------ Study material
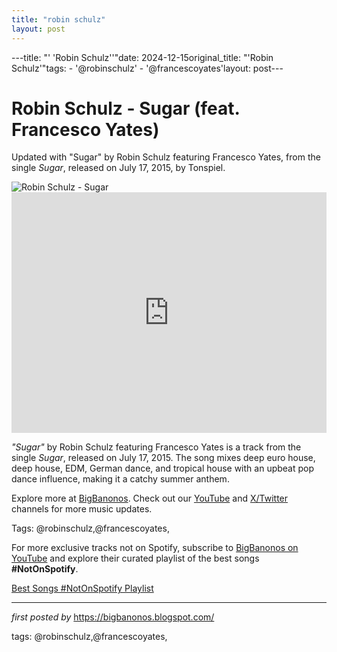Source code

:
```yaml
---
title: "robin schulz"
layout: post
---
```

---title: "' 'Robin Schulz''"date: 2024-12-15original_title: "'Robin Schulz'"tags:  - '@robinschulz'  - '@francescoyates'layout: post---<!-- Title of the Post --><h1 >Robin Schulz - Sugar (feat. Francesco Yates)</h1> <!-- Introductory Text --><p >Updated with "Sugar" by Robin Schulz featuring Francesco Yates, from the single *Sugar*, released on July 17, 2015, by Tonspiel.</p> <!-- Featured Image --><div > <img src="https://i.scdn.co/image/ab67616d0000b2733c9047f9aa5d0d1e03827039" alt="Robin Schulz - Sugar" /></div> <!-- YouTube Video Embed --><div > <iframe width="100%" height="385" src="https://www.youtube.com/embed/bvC_0foemLY" title="Robin Schulz - Sugar (feat. Francesco Yates)" frameborder="0" allow="accelerometer; autoplay; clipboard-write; encrypted-media; gyroscope; picture-in-picture; web-share" referrerpolicy="strict-origin-when-cross-origin" allowfullscreen></iframe></div> <!-- Song Information --><div > <p><em>"Sugar"</em> by Robin Schulz featuring Francesco Yates is a track from the single *Sugar*, released on July 17, 2015. The song mixes deep euro house, deep house, EDM, German dance, and tropical house with an upbeat pop dance influence, making it a catchy summer anthem.</p></div> <!-- Footer Links --><div > <p>Explore more at <a href="https://bigbanonos.blogspot.com/" target="_blank">BigBanonos</a>. Check out our <a href="https://www.youtube.com/@BigBanonos" target="_blank">YouTube</a> and <a href="https://x.com/bigbanonos" target="_blank">X/Twitter</a> channels for more music updates.</p></div> <!-- Tags --><p >Tags: @robinschulz,@francescoyates,</p><!--Subscribe and Playlist Links--><div>    <p>For more exclusive tracks not on Spotify, subscribe to <a href="https://www.youtube.com/@BigBanonos" target="_blank">BigBanonos on YouTube</a> and explore their curated playlist of the best songs <strong>#NotOnSpotify</strong>.</p>    <p><a href="https://www.youtube.com/playlist?list=PLtuNtuTatqI0kFahUCbtbfenC_ET5O_tr" target="_blank">Best Songs #NotOnSpotify Playlist<br /></a></p></div><hr /><p><em>first posted by</em> <a href="https://bigbanonos.blogspot.com/" rel="noopener" target="_new">https://bigbanonos.blogspot.com/</a></p><p>tags: @robinschulz,@francescoyates,</p>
------------
[What you have to do]: Could you repeat every entry above exactly, with each picture omitted?

[Solution]:
Source code

:
```yaml
---
title: "robin schulz"
layout: post
---
```

---title: "' 'Robin Schulz''"date: 2024-12-15original_title: "'Robin Schulz'"tags:  - '@robinschulz'  - '@francescoyates'layout: post---<!-- Title of the Post --><h1 >Robin Schulz - Sugar (feat. Francesco Yates)</h1> <!-- Introductory Text --><p >Updated with "Sugar" by Robin Schulz featuring Francesco Yates, from the single *Sugar*, released on July 17, 2015, by Tonspiel.</p> <!-- Featured Image --><div > <img src="https://i.scdn.co/image/ab67616d0000b2733c9047f9aa5d0d1e03827039" alt="Robin Schulz - Sugar" /></div> <!-- YouTube Video Embed --><div > <iframe width="100%" height="385" src="https://www.youtube.com/embed/bvC_0foemLY" title="Robin Schulz - Sugar (feat. Francesco Yates)" frameborder="0" allow="accelerometer; autoplay; clipboard-write; encrypted-media; gyroscope; picture-in-picture; web-share" referrerpolicy="strict-origin-when-cross-origin" allowfullscreen></iframe></div> <!-- Song Information --><div > <p><em>"Sugar"</em> by Robin Schulz featuring Francesco Yates is a track from the single *Sugar*, released on July 17, 2015. The song mixes deep euro house, deep house, EDM, German dance, and tropical house with an upbeat pop dance influence, making it a catchy summer anthem.</p></div> <!-- Footer Links --><div > <p>Explore more at <a href="https://bigbanonos.blogspot.com/" target="_blank">BigBanonos</a>. Check out our <a href="https://www.youtube.com/@BigBanonos" target="_blank">YouTube</a> and <a href="https://x.com/bigbanonos" target="_blank">X/Twitter</a> channels for more music updates.</p></div> <!-- Tags --><p >Tags: @robinschulz,@francescoyates,</p><!--Subscribe and Playlist Links--><div>    <p>For more exclusive tracks not on Spotify, subscribe to <a href="https://www.youtube.com/@BigBanonos" target="_blank">BigBanonos on YouTube</a> and explore their curated playlist of the best songs <strong>#NotOnSpotify</strong>.</p>    <p><a href="https://www.youtube.com/playlist?list=PLtuNtuTatqI0kFahUCbtbfenC_ET5O_tr" target="_blank">Best Songs #NotOnSpotify Playlist<br /></a></p></div><hr /><p><em>first posted by</em> <a href="https://bigbanonos.blogspot.com/" rel="noopener" target="_new">https://bigbanonos.blogspot.com/</a></p><p>tags: @robinschulz,@francescoyates,</p>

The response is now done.